After Phoenix and Penny have said “bone” enough times, we move on to rehashing the subject of kids sneaking onto the lot. “I don’t think there’s that many of them, but I do see one in particular a bunch,” Penny tells Maya. “He’s always gawking at the sets, or snapping pictures. You should see old Windbag’s eyes flash when she sees him. She has a bit of trouble catching him though…” Okay, that makes much more sense than all of that garbage Powers spouted about kids being around but also not being around. A straightforward answer, for once–maybe there is hope for the human race.

As for the director and producer, Penny didn’t see them herself that day, as she was in a cave the prop storage room the whole day. Except when she wasn’t. When she mentions that the studio head was worried about anybody squealing, Maya figures they were trying to cover the director’s ass, but according to Penny, the producer’s ass was the studio’s bigger concern. “She saved these studios from the brink of disaster and kept them running,” Penny says. “I don’t think we’d still be in business if it weren’t for that producer!” I get the sense that Penny is afraid to say the name of “that producer,” as if she once tried to say it three times in a dark bathroom and she appeared, like Bloody Mary.

Penny is again out of things to talk about, and is also boring, so let’s move on, shall we? For no reason at all, Phoenix and Maya return to WP’s dressing room. Yes, they were just here, but let’s just say they had a good feeling someone was hiding in the floorboards that first time and is now ready to talk with them. Indeed, as Maya enters the room she is waylaid by someone off-camera who says, “WTF? Who are j00 d00dz? LMAO!” Oh, this is going to be fun.
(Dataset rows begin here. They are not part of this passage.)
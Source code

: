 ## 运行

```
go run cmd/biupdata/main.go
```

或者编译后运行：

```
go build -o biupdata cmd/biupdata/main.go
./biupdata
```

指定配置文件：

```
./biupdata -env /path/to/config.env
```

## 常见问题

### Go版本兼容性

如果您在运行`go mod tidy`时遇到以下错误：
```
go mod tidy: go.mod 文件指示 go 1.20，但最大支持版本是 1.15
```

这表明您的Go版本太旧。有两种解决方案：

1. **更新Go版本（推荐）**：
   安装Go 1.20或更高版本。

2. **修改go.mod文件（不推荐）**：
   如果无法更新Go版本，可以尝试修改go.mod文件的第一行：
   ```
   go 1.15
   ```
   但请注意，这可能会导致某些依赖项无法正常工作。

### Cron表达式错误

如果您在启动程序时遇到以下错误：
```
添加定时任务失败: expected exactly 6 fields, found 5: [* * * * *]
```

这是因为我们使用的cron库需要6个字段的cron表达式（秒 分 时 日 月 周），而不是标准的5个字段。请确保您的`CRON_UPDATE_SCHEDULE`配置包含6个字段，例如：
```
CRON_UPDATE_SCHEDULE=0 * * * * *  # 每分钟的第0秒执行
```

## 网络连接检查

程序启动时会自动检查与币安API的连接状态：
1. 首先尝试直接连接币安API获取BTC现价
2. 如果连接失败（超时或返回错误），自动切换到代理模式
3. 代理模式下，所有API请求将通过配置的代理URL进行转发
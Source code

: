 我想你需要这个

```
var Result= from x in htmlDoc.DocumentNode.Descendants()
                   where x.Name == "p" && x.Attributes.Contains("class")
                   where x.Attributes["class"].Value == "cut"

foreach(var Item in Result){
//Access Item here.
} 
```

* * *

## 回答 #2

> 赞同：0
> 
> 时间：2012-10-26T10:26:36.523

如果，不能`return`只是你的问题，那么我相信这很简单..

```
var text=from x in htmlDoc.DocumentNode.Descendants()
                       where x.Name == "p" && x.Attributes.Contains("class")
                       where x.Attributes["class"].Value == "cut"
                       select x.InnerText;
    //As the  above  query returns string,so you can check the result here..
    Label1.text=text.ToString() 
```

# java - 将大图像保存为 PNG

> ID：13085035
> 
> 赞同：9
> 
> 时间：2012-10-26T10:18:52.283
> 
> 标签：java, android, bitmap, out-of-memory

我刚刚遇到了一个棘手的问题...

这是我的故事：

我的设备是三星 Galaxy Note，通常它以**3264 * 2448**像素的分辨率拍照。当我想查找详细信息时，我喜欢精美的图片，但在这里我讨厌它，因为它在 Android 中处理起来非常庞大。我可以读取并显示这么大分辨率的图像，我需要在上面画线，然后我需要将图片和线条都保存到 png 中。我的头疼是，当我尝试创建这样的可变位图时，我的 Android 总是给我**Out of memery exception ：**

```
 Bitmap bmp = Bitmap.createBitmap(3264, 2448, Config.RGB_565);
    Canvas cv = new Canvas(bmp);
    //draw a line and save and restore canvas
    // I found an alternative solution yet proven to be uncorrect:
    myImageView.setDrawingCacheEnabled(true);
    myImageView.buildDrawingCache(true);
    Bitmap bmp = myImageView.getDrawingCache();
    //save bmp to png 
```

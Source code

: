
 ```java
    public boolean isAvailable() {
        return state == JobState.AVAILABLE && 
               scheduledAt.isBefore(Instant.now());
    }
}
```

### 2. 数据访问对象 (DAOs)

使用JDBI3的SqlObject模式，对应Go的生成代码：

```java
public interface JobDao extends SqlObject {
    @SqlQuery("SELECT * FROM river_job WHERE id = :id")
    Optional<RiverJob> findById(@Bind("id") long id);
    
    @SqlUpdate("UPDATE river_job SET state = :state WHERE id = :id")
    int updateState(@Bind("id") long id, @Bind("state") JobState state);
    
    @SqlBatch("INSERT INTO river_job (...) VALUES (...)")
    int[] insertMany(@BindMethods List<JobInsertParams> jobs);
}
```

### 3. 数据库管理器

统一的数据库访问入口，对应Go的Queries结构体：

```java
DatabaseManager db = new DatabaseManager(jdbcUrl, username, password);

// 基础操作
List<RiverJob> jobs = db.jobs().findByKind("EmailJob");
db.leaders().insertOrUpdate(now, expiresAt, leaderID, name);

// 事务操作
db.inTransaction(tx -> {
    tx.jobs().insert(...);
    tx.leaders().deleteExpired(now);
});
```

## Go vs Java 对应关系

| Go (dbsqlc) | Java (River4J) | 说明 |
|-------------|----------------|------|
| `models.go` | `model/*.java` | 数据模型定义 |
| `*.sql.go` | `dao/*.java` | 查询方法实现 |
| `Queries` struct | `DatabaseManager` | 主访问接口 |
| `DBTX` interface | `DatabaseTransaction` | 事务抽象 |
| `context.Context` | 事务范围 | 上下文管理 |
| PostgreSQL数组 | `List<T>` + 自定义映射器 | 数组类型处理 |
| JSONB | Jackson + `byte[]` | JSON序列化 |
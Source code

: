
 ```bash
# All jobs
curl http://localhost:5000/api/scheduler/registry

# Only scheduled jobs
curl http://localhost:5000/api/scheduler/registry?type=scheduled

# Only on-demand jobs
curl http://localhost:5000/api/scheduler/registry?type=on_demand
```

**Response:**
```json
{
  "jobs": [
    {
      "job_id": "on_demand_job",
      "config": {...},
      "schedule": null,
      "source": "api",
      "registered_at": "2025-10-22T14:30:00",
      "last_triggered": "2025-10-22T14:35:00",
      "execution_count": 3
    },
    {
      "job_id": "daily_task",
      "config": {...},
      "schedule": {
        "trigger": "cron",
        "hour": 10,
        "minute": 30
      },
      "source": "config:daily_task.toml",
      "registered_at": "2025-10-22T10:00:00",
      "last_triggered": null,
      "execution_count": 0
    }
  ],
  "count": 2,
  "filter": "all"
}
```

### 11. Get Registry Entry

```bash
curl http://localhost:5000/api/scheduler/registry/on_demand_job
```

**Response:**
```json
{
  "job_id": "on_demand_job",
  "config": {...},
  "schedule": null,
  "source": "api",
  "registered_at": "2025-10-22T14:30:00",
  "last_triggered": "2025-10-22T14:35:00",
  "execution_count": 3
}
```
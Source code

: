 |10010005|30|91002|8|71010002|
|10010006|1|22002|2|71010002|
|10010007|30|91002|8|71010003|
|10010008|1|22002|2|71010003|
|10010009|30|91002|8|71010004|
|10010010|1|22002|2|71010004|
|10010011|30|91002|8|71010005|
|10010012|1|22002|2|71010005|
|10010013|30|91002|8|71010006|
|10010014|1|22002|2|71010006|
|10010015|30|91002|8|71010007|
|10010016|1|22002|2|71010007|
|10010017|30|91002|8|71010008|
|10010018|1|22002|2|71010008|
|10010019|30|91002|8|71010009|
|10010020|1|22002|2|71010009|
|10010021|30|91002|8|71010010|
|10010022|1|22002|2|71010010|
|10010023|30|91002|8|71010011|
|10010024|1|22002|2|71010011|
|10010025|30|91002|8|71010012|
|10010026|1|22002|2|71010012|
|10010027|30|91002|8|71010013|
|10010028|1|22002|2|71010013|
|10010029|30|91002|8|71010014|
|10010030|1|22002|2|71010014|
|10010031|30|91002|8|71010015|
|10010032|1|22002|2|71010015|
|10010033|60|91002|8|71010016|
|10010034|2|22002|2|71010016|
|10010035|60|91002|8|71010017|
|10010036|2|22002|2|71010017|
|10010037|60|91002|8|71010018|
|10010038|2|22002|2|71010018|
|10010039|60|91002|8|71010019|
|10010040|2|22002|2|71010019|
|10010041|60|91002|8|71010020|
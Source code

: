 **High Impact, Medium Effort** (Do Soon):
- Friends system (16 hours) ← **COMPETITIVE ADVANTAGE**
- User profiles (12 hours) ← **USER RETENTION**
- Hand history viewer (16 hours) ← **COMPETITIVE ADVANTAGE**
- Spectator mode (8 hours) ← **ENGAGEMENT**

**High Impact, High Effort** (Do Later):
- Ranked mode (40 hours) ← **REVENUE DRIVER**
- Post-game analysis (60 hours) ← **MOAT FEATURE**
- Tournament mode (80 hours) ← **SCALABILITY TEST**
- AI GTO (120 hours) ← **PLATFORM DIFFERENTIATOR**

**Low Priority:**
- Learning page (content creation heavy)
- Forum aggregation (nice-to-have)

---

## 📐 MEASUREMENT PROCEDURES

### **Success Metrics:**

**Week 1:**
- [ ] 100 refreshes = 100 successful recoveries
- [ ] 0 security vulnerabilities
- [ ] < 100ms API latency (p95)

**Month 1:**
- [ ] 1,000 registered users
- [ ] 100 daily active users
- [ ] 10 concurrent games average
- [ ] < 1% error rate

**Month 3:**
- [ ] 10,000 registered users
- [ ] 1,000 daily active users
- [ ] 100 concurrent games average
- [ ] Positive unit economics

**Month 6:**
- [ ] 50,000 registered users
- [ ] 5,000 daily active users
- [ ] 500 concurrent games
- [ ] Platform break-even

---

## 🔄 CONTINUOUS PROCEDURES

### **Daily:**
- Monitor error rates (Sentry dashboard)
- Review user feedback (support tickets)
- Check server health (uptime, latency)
Our mysterious LOLcat appears on screen while Maya stammers incoherently. My first thought at seeing this guy was that the “kid” who snuck through the grate to leer at WP was much older, fatter and creepier than anyone was letting on. Really, the fuchsia (natch) mock turtleneck, denim overshirt, pallid complexion, man boobs, profuse sweating and implied mouth-breathing are all bad enough, but just to go that little extra mile, this person has a warrior’s topknot sticking up through the hole in his backward trucker hat. The total effect is almost too overwhelming to snark on. Maya, once she has regained her composure, settles for crying that the guy looks “suspicious” and demanding to know who he is.